For interoperability, the following measures were considered: Response time: The response time is the period of time it takes for a system to respond to a request from another system. This time can be a good metric for measuring interoperability in terms of time, especially in real-time applications. In the test performed, the average response time was 738 milliseconds, which aligns with the number of operations to be performed. Integration time: Integration time is the period of time it takes to integrate two or more systems to work together. This time can be a good metric to measure interoperability in terms of time. See Fig. 6.

Flexibility and integration time are two metrics that require input from multiple individuals to avoid biases in the results. For this exercise, the evaluation techniques of Experiments and Surveys [22] were combined. This approach involves conducting controlled experiments and then using surveys to obtain the participants perceptions. It is a great option for measuring complex topics that are subjective and do not have a single, exact way of measurement. It is ideal for measuring these two times. In this way, a more comprehensive understanding of the architecture’s impact on adaptability and interoperability can be achieved.

An analysis was conducted on a sample of 22 Java developers from Colombia to add integration of the Consumer microservice from scratch with the AIOps platform through the logs to be generated. The code for the microservice was provided to them without the chassis that included the configuration to send the logs to Cloud Watch. With this experiment, we can measure the integration time. After integrating it, they were asked to modify the configuration to also generate logs in a local plain file to measure the flexibility.

Fig. 6.
figure 6

Survey results for integration time and flexibility.

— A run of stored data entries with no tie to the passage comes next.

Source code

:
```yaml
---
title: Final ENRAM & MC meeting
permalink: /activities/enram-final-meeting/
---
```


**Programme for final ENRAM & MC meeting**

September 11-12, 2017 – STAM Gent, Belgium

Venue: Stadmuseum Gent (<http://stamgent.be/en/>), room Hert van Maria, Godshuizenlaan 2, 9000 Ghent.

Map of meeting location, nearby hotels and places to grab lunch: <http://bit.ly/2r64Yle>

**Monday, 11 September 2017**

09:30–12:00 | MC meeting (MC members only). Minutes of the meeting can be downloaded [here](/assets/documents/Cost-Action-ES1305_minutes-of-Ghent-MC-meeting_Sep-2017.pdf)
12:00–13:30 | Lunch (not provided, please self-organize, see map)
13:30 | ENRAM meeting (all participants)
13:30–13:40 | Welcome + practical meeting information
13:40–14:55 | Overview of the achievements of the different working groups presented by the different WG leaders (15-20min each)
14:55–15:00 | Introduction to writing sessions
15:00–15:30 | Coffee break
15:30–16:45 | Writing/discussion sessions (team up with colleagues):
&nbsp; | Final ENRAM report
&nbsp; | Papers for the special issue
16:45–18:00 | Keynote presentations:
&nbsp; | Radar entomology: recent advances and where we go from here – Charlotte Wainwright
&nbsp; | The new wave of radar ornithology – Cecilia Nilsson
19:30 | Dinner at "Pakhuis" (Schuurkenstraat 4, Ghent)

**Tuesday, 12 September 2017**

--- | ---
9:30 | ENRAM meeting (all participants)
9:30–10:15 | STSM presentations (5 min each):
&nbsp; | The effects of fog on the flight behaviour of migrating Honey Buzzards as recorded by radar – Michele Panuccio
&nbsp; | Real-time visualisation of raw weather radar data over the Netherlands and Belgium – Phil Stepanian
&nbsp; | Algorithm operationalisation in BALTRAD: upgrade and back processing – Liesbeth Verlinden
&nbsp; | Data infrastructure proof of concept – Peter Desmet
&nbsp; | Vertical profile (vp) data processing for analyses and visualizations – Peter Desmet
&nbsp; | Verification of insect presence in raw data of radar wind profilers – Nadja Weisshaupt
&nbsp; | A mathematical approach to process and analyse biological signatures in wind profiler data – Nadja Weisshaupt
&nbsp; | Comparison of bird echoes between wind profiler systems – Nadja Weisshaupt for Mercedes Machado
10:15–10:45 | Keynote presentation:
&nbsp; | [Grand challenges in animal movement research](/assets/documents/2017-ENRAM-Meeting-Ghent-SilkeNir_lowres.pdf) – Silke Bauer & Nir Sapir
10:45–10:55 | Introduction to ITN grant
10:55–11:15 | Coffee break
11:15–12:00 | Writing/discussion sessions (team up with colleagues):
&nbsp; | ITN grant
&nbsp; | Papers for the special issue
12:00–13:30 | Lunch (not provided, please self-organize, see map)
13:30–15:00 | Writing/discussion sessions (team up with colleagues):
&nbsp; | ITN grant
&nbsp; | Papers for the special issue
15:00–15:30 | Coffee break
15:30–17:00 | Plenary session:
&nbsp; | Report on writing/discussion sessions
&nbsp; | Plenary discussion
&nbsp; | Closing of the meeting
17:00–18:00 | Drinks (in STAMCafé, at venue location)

The average integration time spent was 44.8 min. This means that for a person adopting the architecture and wishing to integrate with an AIOps platform, the time investment required is less than an hour, which is considered a very good result. The average time spent on flexibility was 24.7 min. This means that for someone using the architecture, it takes less than half an hour to make modifications to it to add new functionality, which is considered a very positive result. Both results show that in a few minutes the architecture can be integrated and made changes (flexible).

5 Conclusions

Out of the 16 patterns analyzed, 11 were selected, 7 of which correspond to monitoring patterns. These were used to build the proposed architecture, in which the use of monitoring patterns, middleware, and virtualization. Although the validation with the use case required extensive analysis, the benefits provided by the proposed architecture were successfully evaluated. A low error rate of less than 1% was obtained, and error detection and correction times were below the standards (MTTD of 1 min and MTTR of 30 s). Based on the results of the 5 metrics obtained for the use case, it can be inferred that the architecture implemented in this use case is adaptable and interoperable. As a result, we can conclude the proposed architecture facilitates integration with AIOps platforms.

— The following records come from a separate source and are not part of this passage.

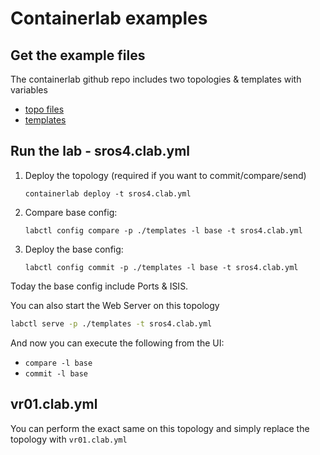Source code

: # Containerlab examples

## Get the example files

The containerlab github repo includes two topologies & templates with variables

- [topo files](https://github.com/srl-labs/containerlab/tree/main/lab-examples/vr05)
- [templates](https://github.com/srl-labs/containerlab/tree/main/templates)

## Run the lab - sros4.clab.yml

1. Deploy the topology (required if you want to commit/compare/send)

   `containerlab deploy -t sros4.clab.yml`
2. Compare base config:

   `labctl config compare -p ./templates -l base -t sros4.clab.yml`
3. Deploy the base config:

   `labctl config commit -p ./templates -l base -t sros4.clab.yml`

Today the base config include Ports & ISIS.

You can also start the Web Server on this topology

```bash
labctl serve -p ./templates -t sros4.clab.yml
```

And now you can execute the following from the UI:

- `compare -l base`
- `commit -l base`

## vr01.clab.yml

You can perform the exact same on this topology and simply replace the topology with `vr01.clab.yml`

The proposed architecture provides a clear blueprint for designing, deploying, and managing distributed systems in a way that aligns with AIOps principles and it is easy to adapt for any business problem. It ensures that the various components, such as middleware, monitoring systems, and virtualization, are properly integrated to support AIOps capabilities effectively. By following this architecture, organizations can ensure easier integration between distributed systems and AIOps platforms.